The European Central Bank (ECB) does not currently see evidence that the U.S.-Israeli conflict with Iran is triggering broader inflationary pressures across the euro area, although policymakers remain alert to potential indirect effects on prices, ECB Governing Council member Martin Kocher said.
In an interview with German financial newspaper Börsen-Zeitung published on Wednesday, Kocher said the ECB is closely monitoring whether higher energy costs and other disruptions linked to the Middle East conflict could eventually feed into wider inflation through so-called second-round effects, such as rising wages and broader price increases.
"At the moment we are paying particular attention to the indirect price effects of the war in the Middle East and possible second-round effects. We currently see no second-round effects," Kocher said, adding that the ECB will continue to align its monetary policy with inflation expectations.

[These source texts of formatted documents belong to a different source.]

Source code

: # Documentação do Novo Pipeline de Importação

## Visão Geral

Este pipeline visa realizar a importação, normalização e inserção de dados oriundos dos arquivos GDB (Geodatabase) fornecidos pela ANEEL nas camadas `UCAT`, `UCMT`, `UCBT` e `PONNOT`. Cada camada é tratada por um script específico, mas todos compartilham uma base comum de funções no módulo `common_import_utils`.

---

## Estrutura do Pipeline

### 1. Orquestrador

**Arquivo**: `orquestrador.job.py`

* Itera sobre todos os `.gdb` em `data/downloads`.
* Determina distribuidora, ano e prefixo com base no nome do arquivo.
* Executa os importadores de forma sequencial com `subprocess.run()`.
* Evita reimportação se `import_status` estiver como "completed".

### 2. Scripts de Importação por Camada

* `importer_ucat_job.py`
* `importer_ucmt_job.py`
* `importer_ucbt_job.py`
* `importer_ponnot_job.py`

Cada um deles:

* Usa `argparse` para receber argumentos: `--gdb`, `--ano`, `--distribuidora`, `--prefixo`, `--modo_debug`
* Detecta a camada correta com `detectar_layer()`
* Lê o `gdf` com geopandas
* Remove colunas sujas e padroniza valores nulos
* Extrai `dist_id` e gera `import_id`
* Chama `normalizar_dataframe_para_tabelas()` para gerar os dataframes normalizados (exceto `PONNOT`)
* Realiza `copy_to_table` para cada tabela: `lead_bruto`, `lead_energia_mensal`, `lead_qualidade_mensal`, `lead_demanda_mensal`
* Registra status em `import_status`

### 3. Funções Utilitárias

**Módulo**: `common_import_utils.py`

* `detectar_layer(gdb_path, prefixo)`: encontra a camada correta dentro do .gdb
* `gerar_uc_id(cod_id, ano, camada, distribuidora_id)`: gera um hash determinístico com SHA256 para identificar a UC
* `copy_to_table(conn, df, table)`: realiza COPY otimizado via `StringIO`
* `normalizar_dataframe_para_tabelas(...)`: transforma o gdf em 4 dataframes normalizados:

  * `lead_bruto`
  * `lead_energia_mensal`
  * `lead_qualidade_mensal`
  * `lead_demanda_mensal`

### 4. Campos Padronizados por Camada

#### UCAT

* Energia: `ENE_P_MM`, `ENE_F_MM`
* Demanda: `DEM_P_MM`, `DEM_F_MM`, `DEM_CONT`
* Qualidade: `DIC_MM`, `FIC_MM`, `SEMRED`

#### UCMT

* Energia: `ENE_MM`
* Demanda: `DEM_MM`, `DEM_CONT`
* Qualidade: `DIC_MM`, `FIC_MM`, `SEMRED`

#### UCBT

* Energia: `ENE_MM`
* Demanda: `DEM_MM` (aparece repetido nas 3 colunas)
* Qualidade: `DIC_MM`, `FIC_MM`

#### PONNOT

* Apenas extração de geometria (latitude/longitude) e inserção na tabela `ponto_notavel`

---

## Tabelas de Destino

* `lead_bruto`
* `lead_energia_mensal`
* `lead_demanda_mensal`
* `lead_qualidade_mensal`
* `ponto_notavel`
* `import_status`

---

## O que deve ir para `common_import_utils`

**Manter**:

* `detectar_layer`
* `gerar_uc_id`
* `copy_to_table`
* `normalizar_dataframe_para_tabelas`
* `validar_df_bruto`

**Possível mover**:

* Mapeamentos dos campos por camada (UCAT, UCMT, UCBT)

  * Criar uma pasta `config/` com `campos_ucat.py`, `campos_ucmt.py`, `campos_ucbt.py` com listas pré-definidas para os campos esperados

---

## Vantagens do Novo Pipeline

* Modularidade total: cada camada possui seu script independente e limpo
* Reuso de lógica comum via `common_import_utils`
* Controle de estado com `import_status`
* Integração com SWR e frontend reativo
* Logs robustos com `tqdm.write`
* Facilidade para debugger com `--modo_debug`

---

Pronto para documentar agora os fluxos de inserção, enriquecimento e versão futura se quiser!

Kocher, who also serves as governor of Austria's central bank, noted that the geopolitical situation remains highly uncertain as the intensity of the conflict continues to fluctuate. He stressed that the ECB stands ready to respond if inflation risks intensify.
"Therefore we are ready at any time to deploy monetary policy measures, should that be necessary," he said.
The ECB has repeatedly emphasized that geopolitical tensions, particularly those affecting global energy markets, remain a key risk to the inflation outlook. Any sustained increase in oil and gas prices could complicate the central bank's efforts to keep inflation under control.
Despite the uncertainty, Kocher said the euro area economy has so far shown resilience. However, he cautioned that a prolonged conflict involving Iran could increase economic pressures and make the outlook more challenging.
He also noted that medium- and long-term inflation expectations remain firmly anchored, suggesting that households, businesses, and financial markets continue to have confidence in the ECB's commitment to maintaining price stability. Stable inflation expectations remain a crucial factor supporting the central bank's current monetary policy strategy as it navigates ongoing geopolitical and economic risks.